I know that plain sugar is frowned upon and can lead to cidery or other flavours, but i thought in a relatively small quantity it might not be too bad? I dont have any dex on hand, and its a bit of a hassle to get some in the next day or 2, so if its a bad idea to use sugar i'll avoid it all together. 

Any thoughts?


----------



## Bribie G (5/10/10)

Sugar does not by itself cause 'cidery' flavours - Australian commercials use up to 30% cane sugar and whatever else you might complain about in the flavours you wouldn't include 'cidery'. I regularly use up to 300g of white sugar in stronger UK bitters for a 'historical' style that I like, although with the price of grains and sugars nowadays most UK breweries have gone back to mostly malt in their recipes...

I think the cidery myth comes from the home brew twang that is regularly tasted in kit beers made on a kilo of sugar, and really that twang is probably more related to poor temperature management, thinness caused by just plain stupid and over-the-top sugar ratio, and poor sanitation. At this stage you don't want to be introducing oxygen to the brew so, If I were you I'd carefully add 300 of sugar to the brew dissolved in a litre to two litres of boiled water that has been cooled in a closed container (and therefore de-oxygenated) and pour it gently into primary not secondary. Then let that ferment out. Just adding sugar won't dry out the beer, just provide a bit more alcohol 'heat' but by adding that bit of extra water as well you will slightly thin out and dry out the beer. 

cheers

:super:

Edit: of course it will make the beer a tad less bitter and less hop flavour etc as well, you might want to boil up just a few grams of hop pellets and chuck in as well, they will settle out fine, but really it's probably best to see how it ends up and if the beer ends up to your taste.


----------



## argon (5/10/10)

+1 to what Bribie is saying. Belgian breweries add sugar into the primary after fermentation has commenced all the time. It's what i do in my belgian beers. Makes the yeasties go after the big sugars first before feeding them the simple stuff. Mote "digestible" as the monks say.

Make sure you disolve in boiling water and let it cool to same temp as your main batch before gently adding it in and avoid splashing.


----------



## the_yobbo (5/10/10)

+1 on Bribie also.

Although, I'm not sure if my logic for agreeing is correct. 

What actually measures the thinness of the beer?
Is thinness directly related to a beer being more thirst quenching?
Is thinness directly related to the dryness of the beer?

Therefore can all of the above simply be measured/calculated by the FG of a beer. 
Ie Beers with a FG less than 1008 is a thin dry beer? or Beers with a FG between 1006-1010 are easy to drink sessionable beers (assuming flavour tastes good)?

My google search failed to give me meaningful answers.

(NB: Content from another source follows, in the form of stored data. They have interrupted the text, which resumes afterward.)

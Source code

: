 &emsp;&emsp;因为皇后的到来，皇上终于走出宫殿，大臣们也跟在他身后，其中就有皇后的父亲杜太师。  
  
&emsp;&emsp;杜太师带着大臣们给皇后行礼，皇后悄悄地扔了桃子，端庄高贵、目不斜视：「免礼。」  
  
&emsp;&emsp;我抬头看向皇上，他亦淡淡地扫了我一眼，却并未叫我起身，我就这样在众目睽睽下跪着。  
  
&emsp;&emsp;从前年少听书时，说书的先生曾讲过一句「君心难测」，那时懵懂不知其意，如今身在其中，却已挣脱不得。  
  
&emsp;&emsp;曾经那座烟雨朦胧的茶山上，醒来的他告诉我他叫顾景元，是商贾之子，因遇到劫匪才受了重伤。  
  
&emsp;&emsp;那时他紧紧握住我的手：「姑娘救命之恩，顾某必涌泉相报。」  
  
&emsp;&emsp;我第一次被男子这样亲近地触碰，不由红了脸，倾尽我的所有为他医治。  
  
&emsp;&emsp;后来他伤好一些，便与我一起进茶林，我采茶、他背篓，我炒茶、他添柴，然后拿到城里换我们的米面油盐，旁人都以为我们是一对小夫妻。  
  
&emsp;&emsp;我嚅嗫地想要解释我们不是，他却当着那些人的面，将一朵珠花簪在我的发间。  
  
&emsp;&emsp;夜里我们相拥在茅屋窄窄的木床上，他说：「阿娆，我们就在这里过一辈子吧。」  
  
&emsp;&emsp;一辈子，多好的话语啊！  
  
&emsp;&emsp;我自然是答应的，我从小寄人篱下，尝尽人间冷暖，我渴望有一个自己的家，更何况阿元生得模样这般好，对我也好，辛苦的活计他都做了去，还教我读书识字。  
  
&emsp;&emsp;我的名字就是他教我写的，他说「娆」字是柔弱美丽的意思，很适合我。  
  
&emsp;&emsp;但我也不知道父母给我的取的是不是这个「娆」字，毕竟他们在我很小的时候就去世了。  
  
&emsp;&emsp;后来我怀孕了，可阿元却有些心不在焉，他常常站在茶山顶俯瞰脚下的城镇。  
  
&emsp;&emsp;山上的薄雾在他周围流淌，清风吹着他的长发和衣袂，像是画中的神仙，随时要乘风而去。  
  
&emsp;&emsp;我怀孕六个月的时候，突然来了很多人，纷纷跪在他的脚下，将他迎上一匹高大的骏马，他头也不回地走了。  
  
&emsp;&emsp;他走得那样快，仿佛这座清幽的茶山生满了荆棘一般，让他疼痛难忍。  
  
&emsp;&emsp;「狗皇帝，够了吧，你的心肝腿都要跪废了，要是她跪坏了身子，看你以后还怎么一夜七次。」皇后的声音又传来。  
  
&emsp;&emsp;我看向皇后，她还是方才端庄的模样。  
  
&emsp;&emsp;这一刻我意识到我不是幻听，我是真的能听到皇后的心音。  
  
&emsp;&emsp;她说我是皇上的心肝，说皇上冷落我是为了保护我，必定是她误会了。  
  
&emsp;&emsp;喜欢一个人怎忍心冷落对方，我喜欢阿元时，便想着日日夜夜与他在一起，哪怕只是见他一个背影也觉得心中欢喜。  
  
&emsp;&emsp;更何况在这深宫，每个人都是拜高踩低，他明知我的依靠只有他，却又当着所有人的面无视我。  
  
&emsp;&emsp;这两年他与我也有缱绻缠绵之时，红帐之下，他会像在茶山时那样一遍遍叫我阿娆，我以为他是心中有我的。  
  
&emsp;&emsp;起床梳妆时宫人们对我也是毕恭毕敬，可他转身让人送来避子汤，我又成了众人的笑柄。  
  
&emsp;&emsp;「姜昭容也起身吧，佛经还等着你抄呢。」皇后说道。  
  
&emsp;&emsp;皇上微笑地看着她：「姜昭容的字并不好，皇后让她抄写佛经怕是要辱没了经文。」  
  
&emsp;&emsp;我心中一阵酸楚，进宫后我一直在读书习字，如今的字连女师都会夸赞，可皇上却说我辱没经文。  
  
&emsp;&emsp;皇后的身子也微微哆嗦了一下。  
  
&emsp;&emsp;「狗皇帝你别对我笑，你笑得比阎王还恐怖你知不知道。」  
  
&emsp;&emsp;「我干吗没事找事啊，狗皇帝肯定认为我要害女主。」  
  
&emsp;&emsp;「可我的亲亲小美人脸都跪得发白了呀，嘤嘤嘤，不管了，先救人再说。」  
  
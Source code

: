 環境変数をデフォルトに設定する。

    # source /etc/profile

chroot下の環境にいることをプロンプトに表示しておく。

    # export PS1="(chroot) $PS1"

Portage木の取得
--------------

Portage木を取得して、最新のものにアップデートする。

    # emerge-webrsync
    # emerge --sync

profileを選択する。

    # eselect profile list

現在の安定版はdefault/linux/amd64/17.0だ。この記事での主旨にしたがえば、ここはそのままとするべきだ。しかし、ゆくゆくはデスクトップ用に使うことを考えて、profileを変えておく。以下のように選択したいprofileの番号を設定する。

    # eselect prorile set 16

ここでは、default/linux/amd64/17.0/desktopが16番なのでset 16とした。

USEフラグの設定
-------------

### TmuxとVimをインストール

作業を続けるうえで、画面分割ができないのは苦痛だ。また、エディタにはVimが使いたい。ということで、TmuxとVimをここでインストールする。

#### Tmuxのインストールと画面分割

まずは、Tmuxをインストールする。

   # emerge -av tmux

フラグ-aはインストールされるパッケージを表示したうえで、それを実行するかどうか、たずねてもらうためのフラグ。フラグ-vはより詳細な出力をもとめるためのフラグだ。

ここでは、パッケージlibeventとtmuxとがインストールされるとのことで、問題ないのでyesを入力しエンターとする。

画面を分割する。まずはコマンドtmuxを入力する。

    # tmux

Best I could do was thirst quenching is related to carbonation and bubble density and effected by hoppiness, aroma, bitterness, etc etc etc.

Help, I think I'm going crazy.


----------



## Bribie G (5/10/10)

Haha 

Chuck Hahn, in defence of Hahn (now Lion Nathan owned of course) who use a proportion of sugaz in their beers, said that Australians would not drink an all malt beer as a session quaffing beer because it would be more heavy and not as 'drinkable' as the beers they are used to that contain a large amount of sugar adjunct. Doesn't seem to stop the Germans, so I'm not really in agreement with that. 

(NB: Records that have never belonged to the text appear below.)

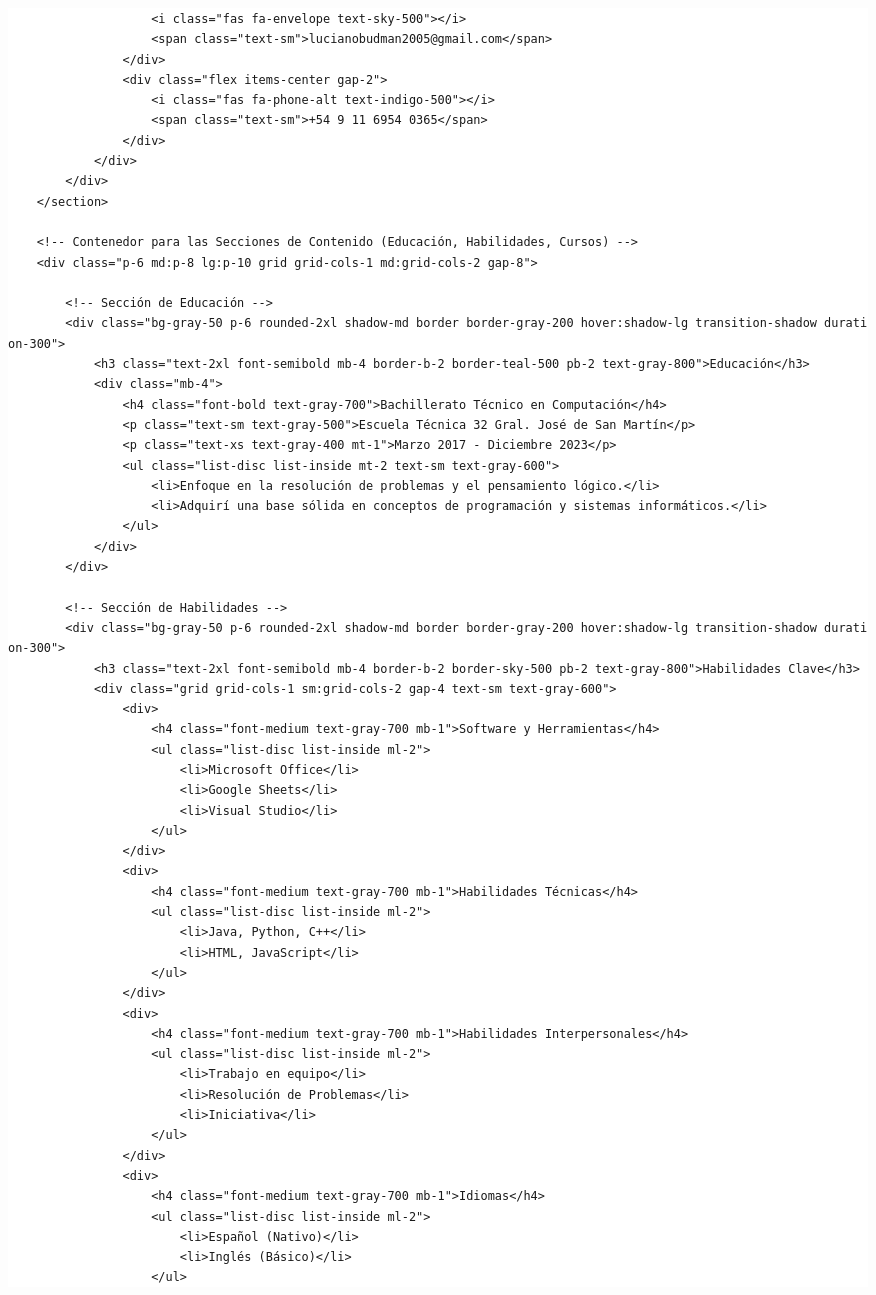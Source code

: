                         <i class="fas fa-envelope text-sky-500"></i>
                        <span class="text-sm">lucianobudman2005@gmail.com</span>
                    </div>
                    <div class="flex items-center gap-2">
                        <i class="fas fa-phone-alt text-indigo-500"></i>
                        <span class="text-sm">+54 9 11 6954 0365</span>
                    </div>
                </div>
            </div>
        </section>

        <!-- Contenedor para las Secciones de Contenido (Educación, Habilidades, Cursos) -->
        <div class="p-6 md:p-8 lg:p-10 grid grid-cols-1 md:grid-cols-2 gap-8">

            <!-- Sección de Educación -->
            <div class="bg-gray-50 p-6 rounded-2xl shadow-md border border-gray-200 hover:shadow-lg transition-shadow duration-300">
                <h3 class="text-2xl font-semibold mb-4 border-b-2 border-teal-500 pb-2 text-gray-800">Educación</h3>
                <div class="mb-4">
                    <h4 class="font-bold text-gray-700">Bachillerato Técnico en Computación</h4>
                    <p class="text-sm text-gray-500">Escuela Técnica 32 Gral. José de San Martín</p>
                    <p class="text-xs text-gray-400 mt-1">Marzo 2017 - Diciembre 2023</p>
                    <ul class="list-disc list-inside mt-2 text-sm text-gray-600">
                        <li>Enfoque en la resolución de problemas y el pensamiento lógico.</li>
                        <li>Adquirí una base sólida en conceptos de programación y sistemas informáticos.</li>
                    </ul>
                </div>
            </div>

            <!-- Sección de Habilidades -->
            <div class="bg-gray-50 p-6 rounded-2xl shadow-md border border-gray-200 hover:shadow-lg transition-shadow duration-300">
                <h3 class="text-2xl font-semibold mb-4 border-b-2 border-sky-500 pb-2 text-gray-800">Habilidades Clave</h3>
                <div class="grid grid-cols-1 sm:grid-cols-2 gap-4 text-sm text-gray-600">
                    <div>
                        <h4 class="font-medium text-gray-700 mb-1">Software y Herramientas</h4>
                        <ul class="list-disc list-inside ml-2">
                            <li>Microsoft Office</li>
                            <li>Google Sheets</li>
                            <li>Visual Studio</li>
                        </ul>
                    </div>
                    <div>
                        <h4 class="font-medium text-gray-700 mb-1">Habilidades Técnicas</h4>
                        <ul class="list-disc list-inside ml-2">
                            <li>Java, Python, C++</li>
                            <li>HTML, JavaScript</li>
                        </ul>
                    </div>
                    <div>
                        <h4 class="font-medium text-gray-700 mb-1">Habilidades Interpersonales</h4>
                        <ul class="list-disc list-inside ml-2">
                            <li>Trabajo en equipo</li>
                            <li>Resolución de Problemas</li>
                            <li>Iniciativa</li>
                        </ul>
                    </div>
                    <div>
                        <h4 class="font-medium text-gray-700 mb-1">Idiomas</h4>
                        <ul class="list-disc list-inside ml-2">
                            <li>Español (Nativo)</li>
                            <li>Inglés (Básico)</li>
                        </ul>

I suppose it's on a sliding scale, with not just body and mouthfeel involved but other parameters as well, such as sweetness, dryness and hop presence. In the Czech Republic they have long brewed an all malt but fairly light beer, a bit like our mid strength, for industrial workers which they would actually drink at the blast furnaces and down the mines during the shift. Where do I apply.

So there's a refreshing quenching beer but no sugaz. 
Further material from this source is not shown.